### Exercise aim
Retype the complete listing exactly as it appears.

--- Source information Enclosed Below ---

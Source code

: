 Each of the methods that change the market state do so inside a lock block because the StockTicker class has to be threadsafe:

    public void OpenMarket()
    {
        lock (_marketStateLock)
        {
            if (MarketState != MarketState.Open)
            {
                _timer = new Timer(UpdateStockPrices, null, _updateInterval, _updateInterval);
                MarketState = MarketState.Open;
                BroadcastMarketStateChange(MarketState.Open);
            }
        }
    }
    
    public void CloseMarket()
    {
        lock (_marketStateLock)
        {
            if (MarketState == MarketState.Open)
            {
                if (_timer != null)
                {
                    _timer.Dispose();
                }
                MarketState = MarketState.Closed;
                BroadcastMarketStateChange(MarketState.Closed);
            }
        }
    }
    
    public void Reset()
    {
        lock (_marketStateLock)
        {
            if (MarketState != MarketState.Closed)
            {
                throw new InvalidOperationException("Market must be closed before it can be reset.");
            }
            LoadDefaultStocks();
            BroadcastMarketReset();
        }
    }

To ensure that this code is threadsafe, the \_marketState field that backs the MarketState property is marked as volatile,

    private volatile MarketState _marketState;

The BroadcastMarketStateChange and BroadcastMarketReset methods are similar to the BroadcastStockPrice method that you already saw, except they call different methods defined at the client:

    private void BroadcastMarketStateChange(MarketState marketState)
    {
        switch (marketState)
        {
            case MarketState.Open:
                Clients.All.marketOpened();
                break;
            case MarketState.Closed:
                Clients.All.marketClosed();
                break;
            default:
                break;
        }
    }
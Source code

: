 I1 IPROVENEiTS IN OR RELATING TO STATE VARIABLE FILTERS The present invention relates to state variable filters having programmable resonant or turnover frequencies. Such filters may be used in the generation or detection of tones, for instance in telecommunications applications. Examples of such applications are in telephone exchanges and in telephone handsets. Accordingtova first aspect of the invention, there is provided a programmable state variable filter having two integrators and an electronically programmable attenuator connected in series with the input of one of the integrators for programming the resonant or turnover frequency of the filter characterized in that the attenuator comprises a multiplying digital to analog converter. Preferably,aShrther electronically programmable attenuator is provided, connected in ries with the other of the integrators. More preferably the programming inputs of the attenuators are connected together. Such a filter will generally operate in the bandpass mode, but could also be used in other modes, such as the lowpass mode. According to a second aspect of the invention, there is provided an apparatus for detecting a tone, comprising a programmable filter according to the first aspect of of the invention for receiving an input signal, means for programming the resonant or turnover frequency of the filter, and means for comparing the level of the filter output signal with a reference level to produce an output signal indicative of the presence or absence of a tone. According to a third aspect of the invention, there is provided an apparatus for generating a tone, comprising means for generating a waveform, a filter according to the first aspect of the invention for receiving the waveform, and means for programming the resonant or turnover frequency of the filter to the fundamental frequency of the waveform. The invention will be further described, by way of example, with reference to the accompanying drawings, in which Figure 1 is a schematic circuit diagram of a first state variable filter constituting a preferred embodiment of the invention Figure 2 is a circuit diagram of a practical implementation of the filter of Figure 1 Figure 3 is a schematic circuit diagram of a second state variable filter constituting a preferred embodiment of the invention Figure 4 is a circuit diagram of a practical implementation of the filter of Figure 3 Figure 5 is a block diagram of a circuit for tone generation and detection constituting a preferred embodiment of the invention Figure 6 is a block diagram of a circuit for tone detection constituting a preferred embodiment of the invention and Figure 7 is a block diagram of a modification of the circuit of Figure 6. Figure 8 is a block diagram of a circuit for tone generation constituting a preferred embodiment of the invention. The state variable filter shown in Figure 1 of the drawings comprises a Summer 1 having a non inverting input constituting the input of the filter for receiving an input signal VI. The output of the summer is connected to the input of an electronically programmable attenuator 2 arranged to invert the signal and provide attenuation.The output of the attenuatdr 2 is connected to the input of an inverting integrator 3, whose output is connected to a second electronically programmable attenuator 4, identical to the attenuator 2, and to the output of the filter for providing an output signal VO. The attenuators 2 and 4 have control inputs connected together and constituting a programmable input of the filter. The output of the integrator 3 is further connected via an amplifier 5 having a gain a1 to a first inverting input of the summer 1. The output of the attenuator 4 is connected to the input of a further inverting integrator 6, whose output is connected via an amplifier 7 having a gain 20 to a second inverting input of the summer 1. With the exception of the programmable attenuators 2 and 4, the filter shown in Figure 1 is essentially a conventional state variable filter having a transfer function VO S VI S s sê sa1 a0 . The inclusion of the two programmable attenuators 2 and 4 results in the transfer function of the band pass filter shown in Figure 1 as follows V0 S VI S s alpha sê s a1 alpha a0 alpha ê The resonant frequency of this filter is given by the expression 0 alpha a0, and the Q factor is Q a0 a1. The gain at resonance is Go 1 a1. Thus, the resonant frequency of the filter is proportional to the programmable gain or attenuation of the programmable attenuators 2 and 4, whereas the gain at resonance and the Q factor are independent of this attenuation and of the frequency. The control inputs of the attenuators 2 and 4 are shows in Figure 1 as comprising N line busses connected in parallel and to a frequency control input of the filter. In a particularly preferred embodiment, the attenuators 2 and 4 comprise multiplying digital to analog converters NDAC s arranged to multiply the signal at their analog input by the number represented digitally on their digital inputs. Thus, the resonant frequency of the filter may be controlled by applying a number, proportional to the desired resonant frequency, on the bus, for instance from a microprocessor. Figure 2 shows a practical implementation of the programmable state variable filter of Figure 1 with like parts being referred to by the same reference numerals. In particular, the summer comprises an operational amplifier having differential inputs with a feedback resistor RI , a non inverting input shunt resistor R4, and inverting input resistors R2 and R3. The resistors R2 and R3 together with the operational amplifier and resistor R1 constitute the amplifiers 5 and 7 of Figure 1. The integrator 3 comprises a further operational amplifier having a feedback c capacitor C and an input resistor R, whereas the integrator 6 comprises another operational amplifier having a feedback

--- End of Enclosed Source information ---

### Task solution
Source code

: Each of the methods that change the market state do so inside a lock block because the StockTicker class has to be threadsafe:

    public void OpenMarket()
    {
        lock (_marketStateLock)
        {
            if (MarketState != MarketState.Open)
            {
                _timer = new Timer(UpdateStockPrices, null, _updateInterval, _updateInterval);
                MarketState = MarketState.Open;
                BroadcastMarketStateChange(MarketState.Open);
            }
        }
    }
    
    public void CloseMarket()
    {
        lock (_marketStateLock)
        {
            if (MarketState == MarketState.Open)
            {
                if (_timer != null)
                {
                    _timer.Dispose();
                }
                MarketState = MarketState.Closed;
                BroadcastMarketStateChange(MarketState.Closed);
            }
        }
    }
    
    public void Reset()
    {
        lock (_marketStateLock)
        {
            if (MarketState != MarketState.Closed)
            {
                throw new InvalidOperationException("Market must be closed before it can be reset.");
            }
            LoadDefaultStocks();
            BroadcastMarketReset();
        }
    }

To ensure that this code is threadsafe, the \_marketState field that backs the MarketState property is marked as volatile,

    private volatile MarketState _marketState;

The BroadcastMarketStateChange and BroadcastMarketReset methods are similar to the BroadcastStockPrice method that you already saw, except they call different methods defined at the client:

    private void BroadcastMarketStateChange(MarketState marketState)
    {
        switch (marketState)
        {
            case MarketState.Open:
                Clients.All.marketOpened();
                break;
            case MarketState.Closed:
                Clients.All.marketClosed();
                break;
            default:
                break;
        }
    }
Source code

: I1 IPROVENEiTS IN OR RELATING TO STATE VARIABLE FILTERS The present invention relates to state variable filters having programmable resonant or turnover frequencies. Such filters may be used in the generation or detection of tones, for instance in telecommunications applications. Examples of such applications are in telephone exchanges and in telephone handsets. Accordingtova first aspect of the invention, there is provided a programmable state variable filter having two integrators and an electronically programmable attenuator connected in series with the input of one of the integrators for programming the resonant or turnover frequency of the filter characterized in that the attenuator comprises a multiplying digital to analog converter. Preferably,aShrther electronically programmable attenuator is provided, connected in ries with the other of the integrators. More preferably the programming inputs of the attenuators are connected together. Such a filter will generally operate in the bandpass mode, but could also be used in other modes, such as the lowpass mode. According to a second aspect of the invention, there is provided an apparatus for detecting a tone, comprising a programmable filter according to the first aspect of of the invention for receiving an input signal, means for programming the resonant or turnover frequency of the filter, and means for comparing the level of the filter output signal with a reference level to produce an output signal indicative of the presence or absence of a tone. According to a third aspect of the invention, there is provided an apparatus for generating a tone, comprising means for generating a waveform, a filter according to the first aspect of the invention for receiving the waveform, and means for programming the resonant or turnover frequency of the filter to the fundamental frequency of the waveform. The invention will be further described, by way of example, with reference to the accompanying drawings, in which Figure 1 is a schematic circuit diagram of a first state variable filter constituting a preferred embodiment of the invention Figure 2 is a circuit diagram of a practical implementation of the filter of Figure 1 Figure 3 is a schematic circuit diagram of a second state variable filter constituting a preferred embodiment of the invention Figure 4 is a circuit diagram of a practical implementation of the filter of Figure 3 Figure 5 is a block diagram of a circuit for tone generation and detection constituting a preferred embodiment of the invention Figure 6 is a block diagram of a circuit for tone detection constituting a preferred embodiment of the invention and Figure 7 is a block diagram of a modification of the circuit of Figure 6. Figure 8 is a block diagram of a circuit for tone generation constituting a preferred embodiment of the invention. The state variable filter shown in Figure 1 of the drawings comprises a Summer 1 having a non inverting input constituting the input of the filter for receiving an input signal VI. The output of the summer is connected to the input of an electronically programmable attenuator 2 arranged to invert the signal and provide attenuation.The output of the attenuatdr 2 is connected to the input of an inverting integrator 3, whose output is connected to a second electronically programmable attenuator 4, identical to the attenuator 2, and to the output of the filter for providing an output signal VO. The attenuators 2 and 4 have control inputs connected together and constituting a programmable input of the filter. The output of the integrator 3 is further connected via an amplifier 5 having a gain a1 to a first inverting input of the summer 1. The output of the attenuator 4 is connected to the input of a further inverting integrator 6, whose output is connected via an amplifier 7 having a gain 20 to a second inverting input of the summer 1. With the exception of the programmable attenuators 2 and 4, the filter shown in Figure 1 is essentially a conventional state variable filter having a transfer function VO S VI S s sê sa1 a0 . The inclusion of the two programmable attenuators 2 and 4 results in the transfer function of the band pass filter shown in Figure 1 as follows V0 S VI S s alpha sê s a1 alpha a0 alpha ê The resonant frequency of this filter is given by the expression 0 alpha a0, and the Q factor is Q a0 a1. The gain at resonance is Go 1 a1. Thus, the resonant frequency of the filter is proportional to the programmable gain or attenuation of the programmable attenuators 2 and 4, whereas the gain at resonance and the Q factor are independent of this attenuation and of the frequency. The control inputs of the attenuators 2 and 4 are shows in Figure 1 as comprising N line busses connected in parallel and to a frequency control input of the filter. In a particularly preferred embodiment, the attenuators 2 and 4 comprise multiplying digital to analog converters NDAC s arranged to multiply the signal at their analog input by the number represented digitally on their digital inputs. Thus, the resonant frequency of the filter may be controlled by applying a number, proportional to the desired resonant frequency, on the bus, for instance from a microprocessor. Figure 2 shows a practical implementation of the programmable state variable filter of Figure 1 with like parts being referred to by the same reference numerals. In particular, the summer comprises an operational amplifier having differential inputs with a feedback resistor RI , a non inverting input shunt resistor R4, and inverting input resistors R2 and R3. The resistors R2 and R3 together with the operational amplifier and resistor R1 constitute the amplifiers 5 and 7 of Figure 1. The integrator 3 comprises a further operational amplifier having a feedback c capacitor C and an input resistor R, whereas the integrator 6 comprises another operational amplifier having a feedback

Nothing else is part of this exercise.